口の中には、便の中よりも大量の細菌がいるそうですよ。
人の医療では、大きな手術や抗がん剤治療の前に虫歯を抜くなど歯の治療がまず行われるそうです。口の中に歯周病や虫歯があることで大量の細菌が入ることになり、それがいろいろな治療で抵抗力が弱くなったときに問題を起こすためのようです。
犬や猫でももちろん同様に歯周病が問題となる可能性があります。残念ながら犬や猫の歯周病治療にはそれ自体に全身麻酔が必要になることもあり、がんで体調が悪い時に積極的に歯周病の治療するのはなかなか結難しいところもあります。

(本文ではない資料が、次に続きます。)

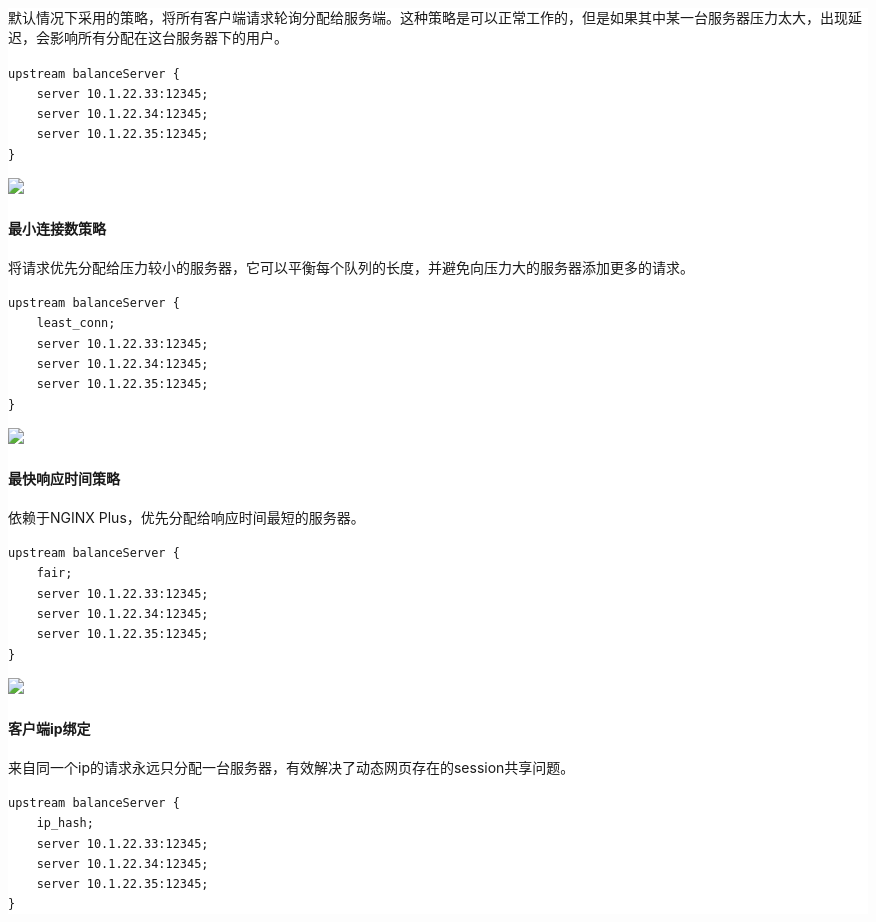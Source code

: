 默认情况下采用的策略，将所有客户端请求轮询分配给服务端。这种策略是可以正常工作的，但是如果其中某一台服务器压力太大，出现延迟，会影响所有分配在这台服务器下的用户。

```
upstream balanceServer {
    server 10.1.22.33:12345;
    server 10.1.22.34:12345;
    server 10.1.22.35:12345;
}
```

![](/images/nginx/loadBalancing.png)


#### 最小连接数策略

将请求优先分配给压力较小的服务器，它可以平衡每个队列的长度，并避免向压力大的服务器添加更多的请求。

```
upstream balanceServer {
    least_conn;
    server 10.1.22.33:12345;
    server 10.1.22.34:12345;
    server 10.1.22.35:12345;
}
```

![](/images/nginx/nginx5.png)

#### 最快响应时间策略

依赖于NGINX Plus，优先分配给响应时间最短的服务器。

```
upstream balanceServer {
    fair;
    server 10.1.22.33:12345;
    server 10.1.22.34:12345;
    server 10.1.22.35:12345;
}
```

![](/images/nginx/nginx4.png)

#### 客户端ip绑定

来自同一个ip的请求永远只分配一台服务器，有效解决了动态网页存在的session共享问题。

```
upstream balanceServer {
    ip_hash;
    server 10.1.22.33:12345;
    server 10.1.22.34:12345;
    server 10.1.22.35:12345;
}
```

当院では、がんではない理由で手術をする場合など、その時点で体調が悪くない場合には、手術に先立って全身麻酔下で口腔内の治療を行い、それから少し期間をあけて本来の手術をすることもあります。
抗がん剤治療が行われる際などに、歯周病があるために本来行いたい治療レベルを下げなければならないことが起きるかもしれません。そうならないためにも、普段からの口腔内のホームケア、必要に応じた病院での麻酔下でのプロフェッショナルケアをきちんと行っておきましょう。